THE EXPErIENCE
The South African Jewish Museum is a fitting tribute to a community who have been and continue to be at the epicentre of South Africa’s economic, political and cultural narrative.
The South African Jewish Museum is proud to tell the fabled story of how a motley crew of largely ragged immigrants, many escaping persecution and hardships in Eastern Europe, arrived on South African shores and proceeded to build one of the most cohesive, and socially, culturally and materially successful Jewish communities in the diaspora.
After browsing through a collection of Jewish ceremonial artefacts (some owned by the SAJM, many on loan from prized private collections) housed in South Africa’s first ever synagogue, museum visitors step foot onto a drawbridge that connects the Old Synagogue and the new museum, symbolising the ship gangway down which Jewish immigrants walked upon landing in South Africa.
From here, the visitor is plunged into a world of interactive displays, audio-visual presentations and rare and fascinating artefacts documenting South African Jewry’s early roots, and painting a portrait of a community who were extraordinarily influential in the building of South Africa as we know it, and who continue to thrive and impact society at every level.
The journey begins with the first arrival of Jewish immigrants, mainly from Britain and Germany, to the Cape in the early 1800s, and continues with the explosion of Eastern European immigrants fleeing persecution and hardships and seeking fame and fortune on South Africa’s newly minted diamond and gold mines, or simply, a better life for their families and descendants.

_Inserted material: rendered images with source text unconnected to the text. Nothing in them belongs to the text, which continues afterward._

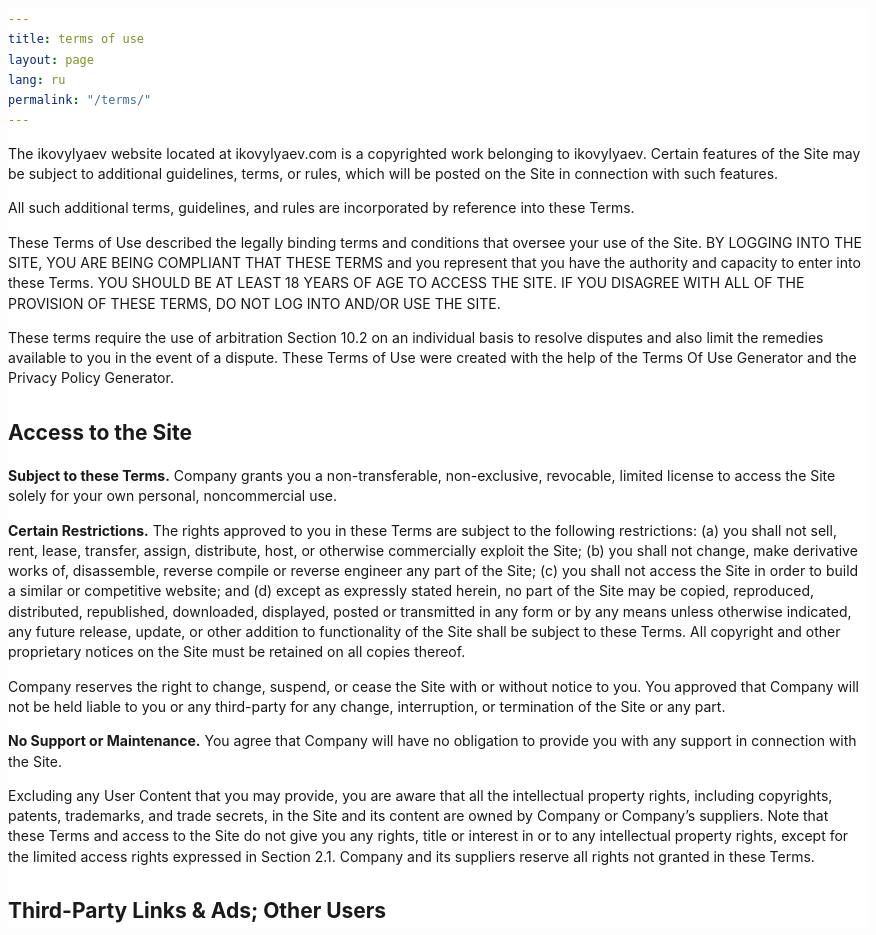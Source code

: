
 ```yaml
---
title: terms of use
layout: page
lang: ru
permalink: "/terms/"
---
```

The ikovylyaev website located at ikovylyaev.com is a copyrighted work belonging to ikovylyaev. Certain features of the Site may be subject to additional guidelines, terms, or rules, which will be posted on the Site in connection with such features.

All such additional terms, guidelines, and rules are incorporated by reference into these Terms.

These Terms of Use described the legally binding terms and conditions that oversee your use of the Site. BY LOGGING INTO THE SITE, YOU ARE BEING COMPLIANT THAT THESE TERMS and you represent that you have the authority and capacity to enter into these Terms. YOU SHOULD BE AT LEAST 18 YEARS OF AGE TO ACCESS THE SITE. IF YOU DISAGREE WITH ALL OF THE PROVISION OF THESE TERMS, DO NOT LOG INTO AND/OR USE THE SITE.

These terms require the use of arbitration Section 10.2 on an individual basis to resolve disputes and also limit the remedies available to you in the event of a dispute. These Terms of Use were created with the help of the Terms Of Use Generator and the Privacy Policy Generator.
## Access to the Site ##

**Subject to these Terms.** Company grants you a non-transferable, non-exclusive, revocable, limited license to access the Site solely for your own personal, noncommercial use.

**Certain Restrictions.** The rights approved to you in these Terms are subject to the following restrictions: (a) you shall not sell, rent, lease, transfer, assign, distribute, host, or otherwise commercially exploit the Site; (b) you shall not change, make derivative works of, disassemble, reverse compile or reverse engineer any part of the Site; (c) you shall not access the Site in order to build a similar or competitive website; and (d) except as expressly stated herein, no part of the Site may be copied, reproduced, distributed, republished, downloaded, displayed, posted or transmitted in any form or by any means unless otherwise indicated, any future release, update, or other addition to functionality of the Site shall be subject to these Terms.  All copyright and other proprietary notices on the Site must be retained on all copies thereof.

Company reserves the right to change, suspend, or cease the Site with or without notice to you.  You approved that Company will not be held liable to you or any third-party for any change, interruption, or termination of the Site or any part.

**No Support or Maintenance.** You agree that Company will have no obligation to provide you with any support in connection with the Site.

Excluding any User Content that you may provide, you are aware that all the intellectual property rights, including copyrights, patents, trademarks, and trade secrets, in the Site and its content are owned by Company or Company’s suppliers. Note that these Terms and access to the Site do not give you any rights, title or interest in or to any intellectual property rights, except for the limited access rights expressed in Section 2.1. Company and its suppliers reserve all rights not granted in these Terms.

## Third-Party Links & Ads; Other Users ##
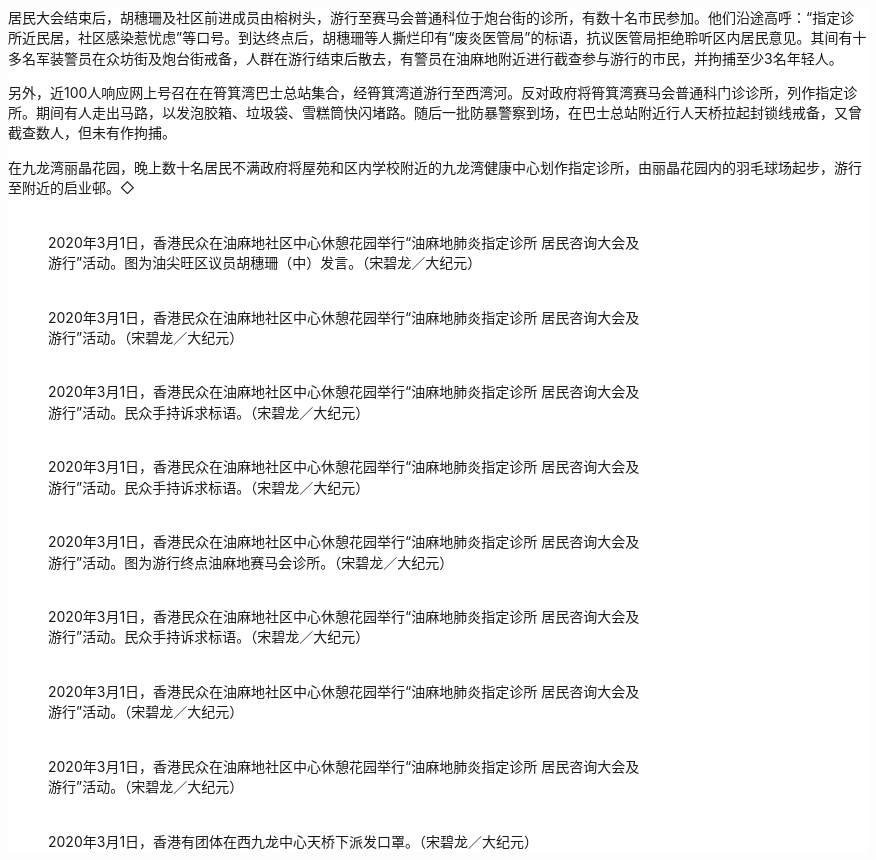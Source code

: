 <p>居民大会结束后，胡穗珊及社区前进成员由榕树头，游行至赛马会普通科位于炮台街的诊所，有数十名市民参加。他们沿途高呼：“指定诊所近民居，社区感染惹忧虑”等口号。到达终点后，胡穗珊等人撕烂印有“废炎医管局”的标语，抗议医管局拒绝聆听区内居民意见。其间有十多名军装警员在众坊街及炮台街戒备，人群在游行结束后散去，有警员在<ahref="https://github.com/ckfwfs3192/djy/blob/master/gb/tag/%E6%B2%B9%E9%BA%BB%E5%9C%B0.md#1">油麻地</a>附近进行截查参与游行的市民，并拘捕至少3名年轻人。</p>
<p>另外，近100人响应网上号召在在筲箕湾巴士总站集合，经筲箕湾道游行至西湾河。<ahref="https://github.com/ckfwfs3192/djy/blob/master/gb/tag/%E5%8F%8D%E5%AF%B9.md#1">反对</a>政府将筲箕湾赛马会普通科门诊诊所，列作指定诊所。期间有人走出马路，以发泡胶箱、垃圾袋、雪糕筒快闪堵路。随后一批防暴警察到场，在巴士总站附近行人天桥拉起封锁线戒备，又曾截查数人，但未有作拘捕。</p>
<p>在九龙湾丽晶花园，晚上数十名居民不满政府将屋苑和区内学校附近的九龙湾健康中心划作指定诊所，由丽晶花园内的羽毛球场起步，游行至附近的启业邨。◇</p>
<figure id="attachment_11908777" aria-describedby="caption-attachment-11908777" style="width: 600px" class="wp-caption aligncenter"><a target="_blank" href="https://i.epochtimes.com/assets/uploads/2020/03/2003010628562188.jpg"><img class="size-large wp-image-11908777" title="" src="https://i.epochtimes.com/assets/uploads/2020/03/2003010628562188-600x399.jpg" alt="" width="600" b="399" /></a><figcaption id="caption-attachment-11908777" class="wp-caption-text">2020年3月1日，香港民众在油麻地社区中心休憩花园举行“油麻地肺炎指定诊所 居民咨询大会及游行”活动。图为油尖旺区议员胡穗珊（中）发言。（宋碧龙／大纪元）</figcaption></figure>
<figure id="attachment_11908794" aria-describedby="caption-attachment-11908794" style="width: 600px" class="wp-caption aligncenter"><a target="_blank" href="https://i.epochtimes.com/assets/uploads/2020/03/2003010628212188.jpg"><img class="size-large wp-image-11908794" title="" src="https://i.epochtimes.com/assets/uploads/2020/03/2003010628212188-600x399.jpg" alt="" width="600" b="399" /></a><figcaption id="caption-attachment-11908794" class="wp-caption-text">2020年3月1日，香港民众在油麻地社区中心休憩花园举行“油麻地肺炎指定诊所 居民咨询大会及游行”活动。（宋碧龙／大纪元）</figcaption></figure>
<figure id="attachment_11908795" aria-describedby="caption-attachment-11908795" style="width: 600px" class="wp-caption aligncenter"><a target="_blank" href="https://i.epochtimes.com/assets/uploads/2020/03/2003010628172188.jpg"><img class="size-large wp-image-11908795" title="" src="https://i.epochtimes.com/assets/uploads/2020/03/2003010628172188-600x399.jpg" alt="" width="600" b="399" /></a><figcaption id="caption-attachment-11908795" class="wp-caption-text">2020年3月1日，香港民众在油麻地社区中心休憩花园举行“油麻地肺炎指定诊所 居民咨询大会及游行”活动。民众手持诉求标语。（宋碧龙／大纪元）</figcaption></figure>
<figure id="attachment_11908801" aria-describedby="caption-attachment-11908801" style="width: 600px" class="wp-caption aligncenter"><a target="_blank" href="https://i.epochtimes.com/assets/uploads/2020/03/2003010629022188.jpg"><img class="size-large wp-image-11908801" title="" src="https://i.epochtimes.com/assets/uploads/2020/03/2003010629022188-600x399.jpg" alt="" width="600" b="399" /></a><figcaption id="caption-attachment-11908801" class="wp-caption-text">2020年3月1日，香港民众在油麻地社区中心休憩花园举行“油麻地肺炎指定诊所 居民咨询大会及游行”活动。民众手持诉求标语。（宋碧龙／大纪元）</figcaption></figure>
<figure id="attachment_11908812" aria-describedby="caption-attachment-11908812" style="width: 600px" class="wp-caption aligncenter"><a target="_blank" href="https://i.epochtimes.com/assets/uploads/2020/03/2003010629182188.jpg"><img class="size-large wp-image-11908812" title="" src="https://i.epochtimes.com/assets/uploads/2020/03/2003010629182188-600x399.jpg" alt="" width="600" b="399" /></a><figcaption id="caption-attachment-11908812" class="wp-caption-text">2020年3月1日，香港民众在油麻地社区中心休憩花园举行“油麻地肺炎指定诊所 居民咨询大会及游行”活动。图为游行终点油麻地赛马会诊所。（宋碧龙／大纪元）</figcaption></figure>
<figure id="attachment_11908778" aria-describedby="caption-attachment-11908778" style="width: 600px" class="wp-caption aligncenter"><a target="_blank" href="https://i.epochtimes.com/assets/uploads/2020/03/2003010629152188.jpg"><img class="size-large wp-image-11908778" title="" src="https://i.epochtimes.com/assets/uploads/2020/03/2003010629152188-600x399.jpg" alt="" width="600" b="399" /></a><figcaption id="caption-attachment-11908778" class="wp-caption-text">2020年3月1日，香港民众在油麻地社区中心休憩花园举行“油麻地肺炎指定诊所 居民咨询大会及游行”活动。民众手持诉求标语。（宋碧龙／大纪元）</figcaption></figure>
<figure id="attachment_11908805" aria-describedby="caption-attachment-11908805" style="width: 600px" class="wp-caption aligncenter"><a target="_blank" href="https://i.epochtimes.com/assets/uploads/2020/03/2003010628592188.jpg"><img class="size-large wp-image-11908805" title="" src="https://i.epochtimes.com/assets/uploads/2020/03/2003010628592188-600x399.jpg" alt="" width="600" b="399" /></a><figcaption id="caption-attachment-11908805" class="wp-caption-text">2020年3月1日，香港民众在油麻地社区中心休憩花园举行“油麻地肺炎指定诊所 居民咨询大会及游行”活动。（宋碧龙／大纪元）</figcaption></figure>
<figure id="attachment_11908779" aria-describedby="caption-attachment-11908779" style="width: 600px" class="wp-caption aligncenter"><a target="_blank" href="https://i.epochtimes.com/assets/uploads/2020/03/2003010628082188.jpg"><img class="size-large wp-image-11908779" title="" src="https://i.epochtimes.com/assets/uploads/2020/03/2003010628082188-600x450.jpg" alt="" width="600" b="450" /></a><figcaption id="caption-attachment-11908779" class="wp-caption-text">2020年3月1日，香港民众在油麻地社区中心休憩花园举行“油麻地肺炎指定诊所 居民咨询大会及游行”活动。（宋碧龙／大纪元）</figcaption></figure>
<figure id="attachment_11908787" aria-describedby="caption-attachment-11908787" style="width: 600px" class="wp-caption aligncenter"><a target="_blank" href="https://i.epochtimes.com/assets/uploads/2020/03/2003010628302188.jpg"><img class="size-large wp-image-11908787" title="" src="https://i.epochtimes.com/assets/uploads/2020/03/2003010628302188-600x450.jpg" alt="" width="600" b="450" /></a><figcaption id="caption-attachment-11908787" class="wp-caption-text">2020年3月1日，香港有团体在西九龙中心天桥下派发口罩。（宋碧龙／大纪元）</figcaption></figure>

Dynamic displays document the way in which South African Jews helped establish major metropolises such as Johannesburg (and at how Johannesburg emerged as home to the largest Jewish community in Southern Africa), and the central role Jews played in the development of towns such as Kimberley and Oudtshoorn. We learn of how Jewish smous – travelling pedlars – through hard work and perseverance, secured a better life for their children and grandchildren, and how some went on to build up great industrial empires – their names and the names of their businesses etched into South African economic and cultural lore.
We examine the emergence of the South African Jewish as one of the most cohesive and well-organised in the diaspora and at the great institutions and infrastructure built upon the community’s three pillars of education, religion and welfare.
We look at the strong historical bond South African Jews have maintained with Israel; at the South African Jews at the forefront of the battle against Apartheid, prominent among those effecting transformation in South Africa; and at the great influence Jews have had and continue to have on South Africa’s Political, Economic, Cultural and Sporting spheres.
Walk through a wonderful recreation of shtetl life, be awestruck by the tale of how South Africa Jewry built themselves and their country from scratch; watch Barney Barnato’s extraordinary life story unfold on a screen in front of you; get the inside scoop on the Rivonia Trial. Be moved, amazed and inspired.
A moving tribute to, and detailed account of, one of the great Jewish communities of the diaspora, it all adds up to one of Cape Town’s not-to-be missed heritage experiences.